Anyone know why there was no fire suppression system in the roof area?
As far as I understand it, for safety reasons, there was no electricity in the "forest" (the nickname of the wooden structure that held the roof)
As to why the roof collapsed as it did and not the scaffolding, the roof was made of lead (210 tons? quoting from memory). Melting points, melting points, a bit more than 320C vs around 1500C.
As I said earlier, in those cases, apparently, the policy is to work from the inside, for a bunch of reasons, including additional damage caused by water, and also that you don't want to push the fire back inside: that can both increase damage and cause massive bursts and fire expansions because of the typical airflow in those churches.
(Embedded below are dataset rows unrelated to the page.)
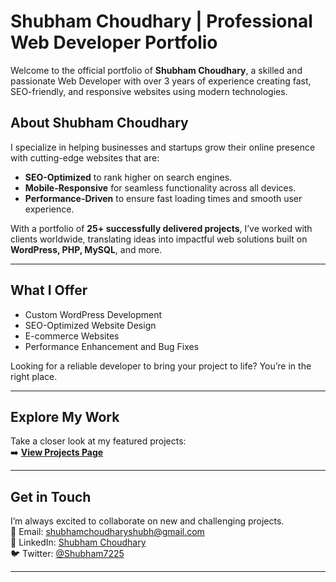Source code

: # Shubham Choudhary | Professional Web Developer Portfolio

Welcome to the official portfolio of **Shubham Choudhary**, a skilled and passionate Web Developer with over 3 years of experience creating fast, SEO-friendly, and responsive websites using modern technologies.

## About Shubham Choudhary
I specialize in helping businesses and startups grow their online presence with cutting-edge websites that are:
- **SEO-Optimized** to rank higher on search engines.
- **Mobile-Responsive** for seamless functionality across all devices.
- **Performance-Driven** to ensure fast loading times and smooth user experience.

With a portfolio of **25+ successfully delivered projects**, I’ve worked with clients worldwide, translating ideas into impactful web solutions built on **WordPress, PHP, MySQL**, and more.

---

## What I Offer
- Custom WordPress Development  
- SEO-Optimized Website Design  
- E-commerce Websites  
- Performance Enhancement and Bug Fixes  

Looking for a reliable developer to bring your project to life? You’re in the right place.

---

## Explore My Work
Take a closer look at my featured projects:  
➡️ **[View Projects Page](https://shubhamchoudharyshubh.vercel.app/)**

---

## Get in Touch
I’m always excited to collaborate on new and challenging projects.  
📧 Email: [shubhamchoudharyshubh@gmail.com](mailto:shubhamchoudharyshubh@gmail.com)  
🔗 LinkedIn: [Shubham Choudhary](https://www.linkedin.com/in/shubham-choudhary-shubh/)  
🐦 Twitter: [@Shubham7225](https://twitter.com/Shubham7225)

---  
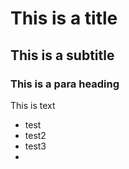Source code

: # This is a title
## This is a subtitle

### This is a para heading
This is text
- test
- test2
- test3
- 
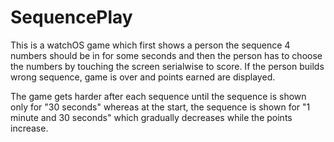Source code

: # SequencePlay

This is a watchOS game which first shows a person the sequence 4 numbers should be in for some seconds and then the person has to choose the numbers by touching the screen serialwise to score. If the person builds wrong sequence, game is over and points earned are displayed.

The game gets harder after each sequence until the sequence is shown only for "30 seconds" whereas at the start, the sequence is shown for "1 minute and 30 seconds" which gradually decreases while the points increase.
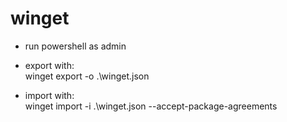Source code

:# winget

- run powershell as admin

- export with: \
  winget export -o .\winget.json

- import with: \
  winget import -i .\winget.json --accept-package-agreements
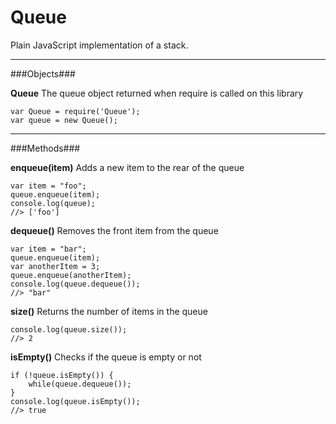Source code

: Queue
============

Plain JavaScript implementation of a stack.

------------

###Objects###

**Queue**
The queue object returned when require is called on this library

	var Queue = require('Queue');
	var queue = new Queue();

------------

###Methods###

**enqueue(item)**
Adds a new item to the rear of the queue

	var item = "foo";
	queue.enqueue(item);
	console.log(queue);
	//> ['foo']


**dequeue()**
Removes the front item from the queue

	var item = "bar";
	queue.enqueue(item);
	var anotherItem = 3;
	queue.enqueue(anotherItem);
	console.log(queue.dequeue());
	//> "bar"


**size()**
Returns the number of items in the queue

	console.log(queue.size());
	//> 2


**isEmpty()**
Checks if the queue is empty or not

	if (!queue.isEmpty()) {
		while(queue.dequeue());
	}
	console.log(queue.isEmpty());
	//> true
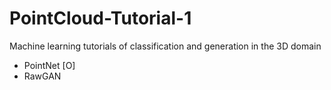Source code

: # PointCloud-Tutorial-1
Machine learning tutorials of classification and generation in the 3D domain

- PointNet [O]
- RawGAN
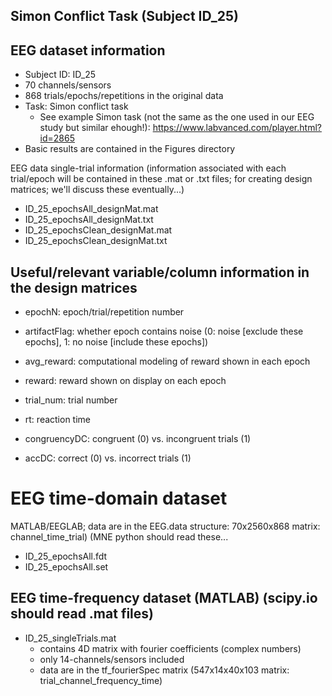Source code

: ## Simon Conflict Task (Subject ID_25)

## EEG dataset information

* Subject ID: ID_25
* 70 channels/sensors
* 868 trials/epochs/repetitions in the original data
* Task: Simon conflict task
  * See example Simon task (not the same as the one used in our EEG study but similar ehough!): https://www.labvanced.com/player.html?id=2865
* Basic results are contained in the Figures directory

EEG data single-trial information (information associated with each trial/epoch will be contained in these .mat or .txt files; for creating design matrices; we'll discuss these eventually...)

* ID_25_epochsAll_designMat.mat
* ID_25_epochsAll_designMat.txt
* ID_25_epochsClean_designMat.mat
* ID_25_epochsClean_designMat.txt

## Useful/relevant variable/column information in the design matrices

* epochN: epoch/trial/repetition number

* artifactFlag: whether epoch contains noise (0: noise [exclude these epochs], 1: no noise [include these epochs])

* avg_reward: computational modeling of reward shown in each epoch

* reward: reward shown on display on each epoch

* trial_num: trial number

* rt: reaction time

* congruencyDC: congruent (0) vs. incongruent trials (1)

* accDC: correct (0) vs. incorrect trials (1)

# EEG time-domain dataset 

MATLAB/EEGLAB; data are in the EEG.data structure: 70x2560x868 matrix: channel_time_trial) (MNE python should read these...

* ID_25_epochsAll.fdt
* ID_25_epochsAll.set



## EEG time-frequency dataset (MATLAB) (scipy.io should read .mat files)

* ID_25_singleTrials.mat
  * contains 4D matrix with fourier coefficients (complex numbers)
  * only 14-channels/sensors included
  * data are in the tf_fourierSpec matrix (547x14x40x103 matrix: trial_channel_frequency_time)
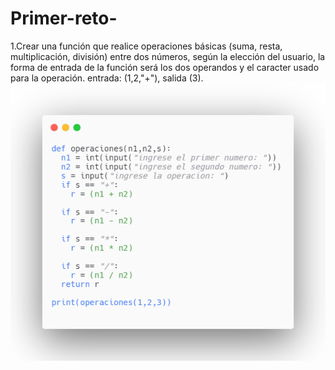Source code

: # Primer-reto-
1.Crear una función que realice operaciones básicas (suma, resta, multiplicación, división) entre dos números, según la elección del usuario, la forma de entrada de la función será los dos operandos y el caracter usado para la operación. entrada: (1,2,"+"), salida (3).
![Descrpición de la imagen](https://github.com/vcarreno52/Primer-reto-/blob/main/Imagen%20cod%201.png?raw=true)

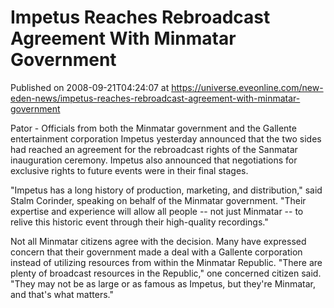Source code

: # Impetus Reaches Rebroadcast Agreement With Minmatar Government
Published on 2008-09-21T04:24:07 at https://universe.eveonline.com/new-eden-news/impetus-reaches-rebroadcast-agreement-with-minmatar-government

Pator - Officials from both the Minmatar government and the Gallente entertainment corporation Impetus yesterday announced that the two sides had reached an agreement for the rebroadcast rights of the Sanmatar inauguration ceremony. Impetus also announced that negotiations for exclusive rights to future events were in their final stages.

"Impetus has a long history of production, marketing, and distribution," said Stalm Corinder, speaking on behalf of the Minmatar government. "Their expertise and experience will allow all people -- not just Minmatar -- to relive this historic event through their high-quality recordings."

Not all Minmatar citizens agree with the decision. Many have expressed concern that their government made a deal with a Gallente corporation instead of utilizing resources from within the Minmatar Republic. "There are plenty of broadcast resources in the Republic," one concerned citizen said. "They may not be as large or as famous as Impetus, but they're Minmatar, and that's what matters."
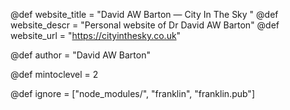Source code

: <!--
Add here global page variables to use throughout your
website.
The website_* must be defined for the RSS to work
-->
@def website_title = "David AW Barton — City In The Sky "
@def website_descr = "Personal website of Dr David AW Barton"
@def website_url   = "https://cityinthesky.co.uk"

@def author = "David AW Barton"

@def mintoclevel = 2

<!--
Add here files or directories that should be ignored by Franklin, otherwise
these files might be copied and, if markdown, processed by Franklin which
you might not want. Indicate directories by ending the name with a `/`.
-->
@def ignore = ["node_modules/", "franklin", "franklin.pub"]

<!--
Add here global latex commands to use throughout your
pages. It can be math commands but does not need to be.
For instance:
* \newcommand{\phrase}{This is a long phrase to copy.}
-->
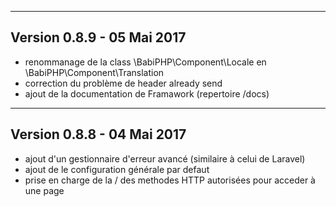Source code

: -----------------------------------------------------------------------------------------
Version 0.8.9 - 05 Mai 2017
-----------------------------------------------------------------------------------------
- renommanage de la class \BabiPHP\Component\Locale en \BabiPHP\Component\Translation
- correction du problème de header already send
- ajout de la documentation de Framawork (repertoire /docs)
 
-----------------------------------------------------------------------------------------
Version 0.8.8 - 04 Mai 2017
-----------------------------------------------------------------------------------------
- ajout d'un gestionnaire d'erreur avancé (similaire à celui de Laravel)
- ajout de le configuration générale par defaut
- prise en charge de la / des methodes HTTP autorisées pour acceder à une page
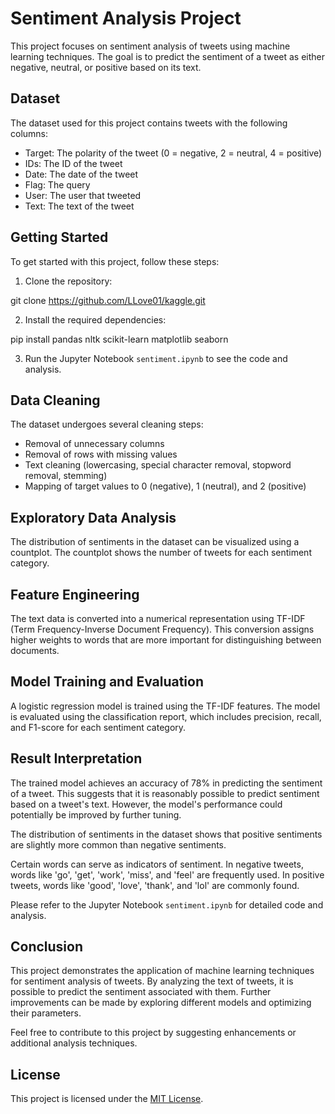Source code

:# Sentiment Analysis Project

This project focuses on sentiment analysis of tweets using machine learning techniques. The goal is to predict the sentiment of a tweet as either negative, neutral, or positive based on its text.

## Dataset

The dataset used for this project contains tweets with the following columns:

- Target: The polarity of the tweet (0 = negative, 2 = neutral, 4 = positive)
- IDs: The ID of the tweet
- Date: The date of the tweet
- Flag: The query
- User: The user that tweeted
- Text: The text of the tweet

## Getting Started

To get started with this project, follow these steps:

1. Clone the repository:

git clone https://github.com/LLove01/kaggle.git

2. Install the required dependencies:

pip install pandas nltk scikit-learn matplotlib seaborn


3. Run the Jupyter Notebook `sentiment.ipynb` to see the code and analysis.

## Data Cleaning

The dataset undergoes several cleaning steps:

- Removal of unnecessary columns
- Removal of rows with missing values
- Text cleaning (lowercasing, special character removal, stopword removal, stemming)
- Mapping of target values to 0 (negative), 1 (neutral), and 2 (positive)

## Exploratory Data Analysis

The distribution of sentiments in the dataset can be visualized using a countplot. The countplot shows the number of tweets for each sentiment category.

## Feature Engineering

The text data is converted into a numerical representation using TF-IDF (Term Frequency-Inverse Document Frequency). This conversion assigns higher weights to words that are more important for distinguishing between documents.

## Model Training and Evaluation

A logistic regression model is trained using the TF-IDF features. The model is evaluated using the classification report, which includes precision, recall, and F1-score for each sentiment category.

## Result Interpretation

The trained model achieves an accuracy of 78% in predicting the sentiment of a tweet. This suggests that it is reasonably possible to predict sentiment based on a tweet's text. However, the model's performance could potentially be improved by further tuning.

The distribution of sentiments in the dataset shows that positive sentiments are slightly more common than negative sentiments.

Certain words can serve as indicators of sentiment. In negative tweets, words like 'go', 'get', 'work', 'miss', and 'feel' are frequently used. In positive tweets, words like 'good', 'love', 'thank', and 'lol' are commonly found.

Please refer to the Jupyter Notebook `sentiment.ipynb` for detailed code and analysis.

## Conclusion

This project demonstrates the application of machine learning techniques for sentiment analysis of tweets. By analyzing the text of tweets, it is possible to predict the sentiment associated with them. Further improvements can be made by exploring different models and optimizing their parameters.

Feel free to contribute to this project by suggesting enhancements or additional analysis techniques.

## License

This project is licensed under the [MIT License](LICENSE).


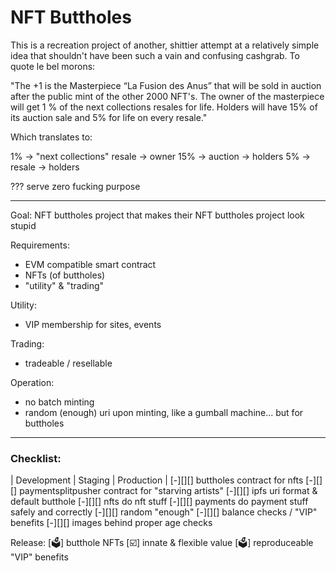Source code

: # NFT Buttholes

This is a recreation project of another, shittier attempt at a relatively simple idea that shouldn't have been such a vain and confusing cashgrab. To quote le bel morons:

"The +1 is the Masterpiece “La Fusion des Anus” that will be sold in auction after the public mint of the other 2000 NFT's. The owner of the masterpiece will get 1 % of the next collections resales for life. Holders will have 15% of its auction sale and 5% for life on every resale."

Which translates to:

1% -> "next collections" resale -> owner
15% -> auction -> holders
5% -> resale -> holders

??? serve zero fucking purpose

------

Goal:
	NFT buttholes project that makes their NFT buttholes project look stupid

Requirements:
- EVM compatible smart contract
- NFTs (of buttholes)
- "utility" & "trading"

Utility:
- VIP membership for sites, events

Trading:
- tradeable / resellable

Operation:
- no batch minting
- random (enough) uri upon minting, like a gumball machine... but for buttholes

---

### Checklist:

| Development | Staging | Production |
[-][][] buttholes contract for nfts
[-][][] paymentsplitpusher contract for "starving artists"
[-][][] ipfs uri format & default butthole
[-][][] nfts do nft stuff
[-][][] payments do payment stuff safely and correctly
[-][][] random "enough"
[-][][] balance checks / "VIP" benefits
[-][][] images behind proper age checks

Release:
\[:ballot_box:\] butthole NFTs 
\[:ballot_box_with_check:\] innate & flexible value
\[:ballot_box:\] reproduceable "VIP" benefits
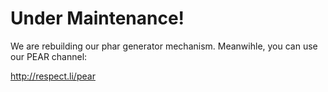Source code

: Under Maintenance!
=================
 
We are rebuilding our phar generator mechanism. Meanwihle, you can use our PEAR channel:

http://respect.li/pear
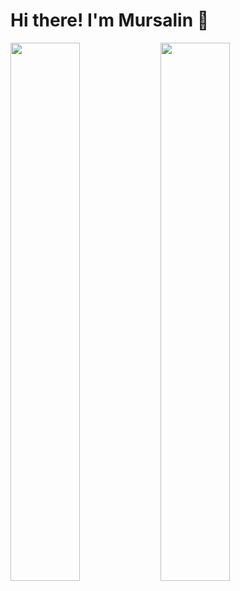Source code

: # Hi there! I'm Mursalin 👋

<img align ="left" width= "47%" src="https://github-readme-stats.vercel.app/api?username=md-mursalin&show_icons=true&theme=radical"/>

<img align ="left" width= "47%" src="https://github-readme-stats.vercel.app/api/top-langs/?username=md-mursalin&layout=compact"/>







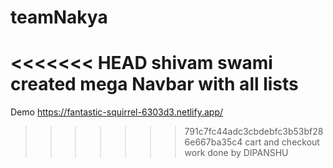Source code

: # teamNakya
<<<<<<< HEAD
shivam swami created mega Navbar with all lists
=======

Demo https://fantastic-squirrel-6303d3.netlify.app/

>>>>>>> 791c7fc44adc3cbdebfc3b53bf286e667ba35c4
>>>>>>cart and checkout work done by DIPANSHU

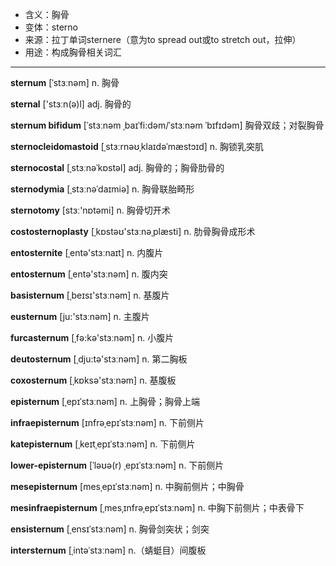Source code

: - <span class="definition">含义：胸骨</span>
- <span class="definition">变体：sterno</span>
- <span class="definition">来源：拉丁单词sternere（意为to spread out或to stretch out，拉伸）</span>
- <span class="definition">用途：构成胸骨相关词汇</span>


---


<span class="vocabulary">**sternum**</span> [ˈstɜːnəm] n. 胸骨

<span class="vocabulary">**sternal**</span> ['stɜːn(ə)l] adj. 胸骨的

<span class="vocabulary">**sternum bifidum**</span> [ˈstɜːnəm ˌbaɪˈfi:dəm/ˈstɜːnəm ˈbɪfɪdəm] 胸骨双歧；对裂胸骨

<span class="vocabulary">**sternocleidomastoid**</span> [ˌstɜːrnəʊˌklaɪdəˈmæstɔɪd] n. 胸锁乳突肌

<span class="vocabulary">**sternocostal**</span> [ˌstɜːnəˈkɒstəl] adj. 胸骨的；胸骨肋骨的

<span class="vocabulary">**sternodymia**</span> [ˌstɜːnəˈdaɪmiə] n. 胸骨联胎畸形

<span class="vocabulary">**sternotomy**</span> [stɜː'nɒtəmi] n. 胸骨切开术

<span class="vocabulary">**costosternoplasty**</span> [ˌkɒstəʊ'stɜːnəˌplæsti] n. 肋骨胸骨成形术

<span class="vocabulary">**entosternite**</span> [ˌentә'stɜːnaɪt] n. 内腹片

<span class="vocabulary">**entosternum**</span> [ˌentә'stɜːnәm] n. 腹内突

<span class="vocabulary">**basisternum**</span> [ˌbeɪsɪ'stɜːnәm] n. 基腹片

<span class="vocabulary">**eusternum**</span> [ju:'stɜːnәm] n. 主腹片

<span class="vocabulary">**furcasternum**</span> [ˌfә:kә'stɜːnәm] n. 小腹片

<span class="vocabulary">**deutosternum**</span> [ˌdju:tә'stɜːnәm] n. 第二胸板

<span class="vocabulary">**coxosternum**</span> [ˌkɒksә'stɜːnәm] n. 基腹板

<span class="vocabulary">**episternum**</span> [ˌepɪˈstɜːnəm] n. 上胸骨；胸骨上端

<span class="vocabulary">**infraepisternum**</span> [ɪnfrəˌepɪˈstɜːnəm] n. 下前侧片

<span class="vocabulary">**katepisternum**</span> [ˌkeɪtˌepɪˈstɜːnəm] n. 下前侧片

<span class="vocabulary">**lower-episternum**</span> [ˈləʊə(r) ˌepɪˈstɜːnəm] n. 下前侧片

<span class="vocabulary">**mesepisternum**</span> [mesˌepɪˈstɜːnəm] n. 中胸前侧片；中胸骨

<span class="vocabulary">**mesinfraepisternum**</span> [ˌmesˌɪnfrəˌepɪˈstɜːnəm] n. 中胸下前侧片；中表骨下

<span class="vocabulary">**ensisternum**</span> [ˌensɪˈstɜːnəm] n. 胸骨剑突状；剑突

<span class="vocabulary">**intersternum**</span> [ˌintәˈstɜːnəm] n.（蜻蜓目）间腹板
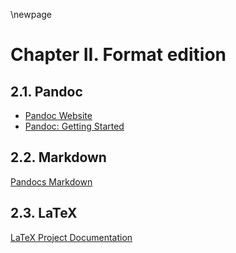 \newpage

# Chapter II. Format edition

## 2.1. Pandoc

* [Pandoc Website](https://pandoc.org)
* [Pandoc: Getting Started](https://pandoc.org/getting-started.html)

## 2.2. Markdown

[Pandocs Markdown](https://pandoc.org/MANUAL.html#pandocs-markdown)

## 2.3. LaTeX

[LaTeX Project Documentation](https://www.latex-project.org/help/documentation/)
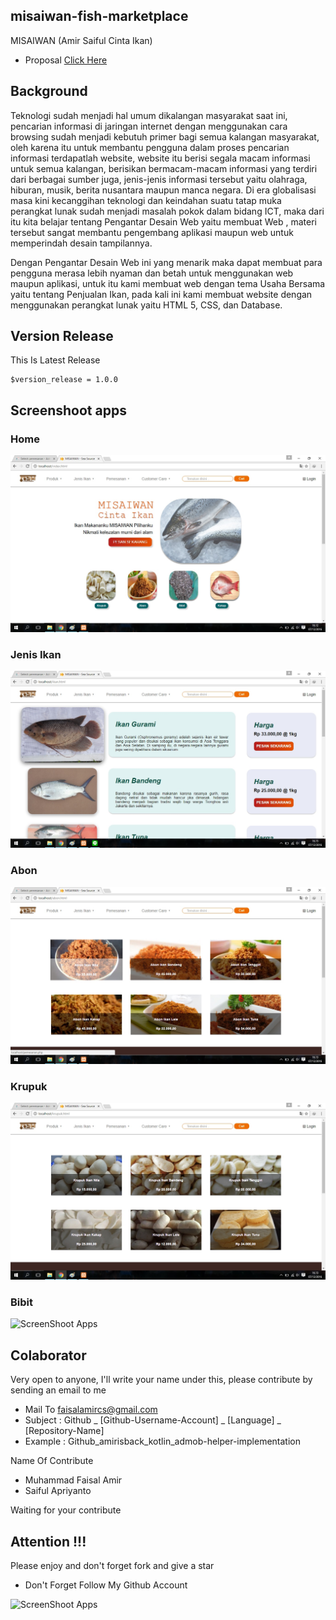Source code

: ## misaiwan-fish-marketplace
MISAIWAN (Amir Saiful Cinta Ikan)<br>
- Proposal [Click Here](https://github.com/amirisback/misaiwan-fish-marketplace/blob/master/docs/pdf/proposal.pdf)

## Background 
<p>
    Teknologi sudah menjadi hal umum dikalangan masyarakat saat ini, pencarian informasi di jaringan internet dengan menggunakan cara browsing sudah menjadi kebutuh primer bagi semua kalangan masyarakat, oleh karena itu untuk membantu pengguna dalam proses pencarian informasi terdapatlah website, website itu berisi segala macam informasi untuk semua kalangan, berisikan bermacam-macam informasi yang terdiri dari berbagai sumber juga, jenis-jenis informasi tersebut yaitu olahraga, hiburan, musik, berita nusantara maupun manca negara. Di era globalisasi masa kini kecanggihan teknologi dan keindahan suatu tatap muka perangkat lunak sudah menjadi masalah pokok dalam bidang ICT, maka dari itu kita belajar tentang Pengantar Desain Web yaitu membuat Web , materi tersebut sangat membantu pengembang aplikasi maupun web untuk memperindah desain tampilannya.
</p>
<p>
    Dengan Pengantar Desain Web ini yang menarik maka dapat membuat para pengguna merasa lebih nyaman dan betah untuk menggunakan web maupun aplikasi, untuk itu kami membuat web dengan tema Usaha Bersama yaitu tentang Penjualan Ikan, pada kali ini kami membuat website dengan menggunakan perangkat lunak yaitu HTML 5, CSS, dan Database.
</p>

## Version Release
This Is Latest Release

    $version_release = 1.0.0

## Screenshoot apps

### Home
![ScreenShoot Apps](docs/image/index.jpg?raw=true)

### Jenis Ikan
![ScreenShoot Apps](docs/image/JenisIkan.jpg?raw=true)

### Abon
![ScreenShoot Apps](docs/image/Abon.jpg?raw=true)

### Krupuk
![ScreenShoot Apps](docs/image/Krupuk.jpg?raw=true)

### Bibit
![ScreenShoot Apps](docs/image/Bibitss.jpg?raw=true)


## Colaborator
Very open to anyone, I'll write your name under this, please contribute by sending an email to me

- Mail To faisalamircs@gmail.com
- Subject : Github _ [Github-Username-Account] _ [Language] _ [Repository-Name]
- Example : Github_amirisback_kotlin_admob-helper-implementation

Name Of Contribute
- Muhammad Faisal Amir
- Saiful Apriyanto

Waiting for your contribute

## Attention !!!
Please enjoy and don't forget fork and give a star
- Don't Forget Follow My Github Account

![ScreenShoot Apps](docs/image/poster.jpg?raw=true)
The airdrop issue has already been covered, the last thing you want in those cases is too hit a critical pillar or face of the building. One other thing is that the water dropping planes are mostly based in Southern France, where forest fires are more frequent. They would have taken several hours to reach the cathedral and did not have enough time to reach Paris, plus no convenient place to fill their tanks. Finally, with fire-fighters inside, it is probably not a good idea to drop 4 tons of water on their heads.
I did find a link to PDF documents by the company that cited its renovation work on the cathedral as a reference. Unfortunately (and unsurprisingly I'd say) those links are dead.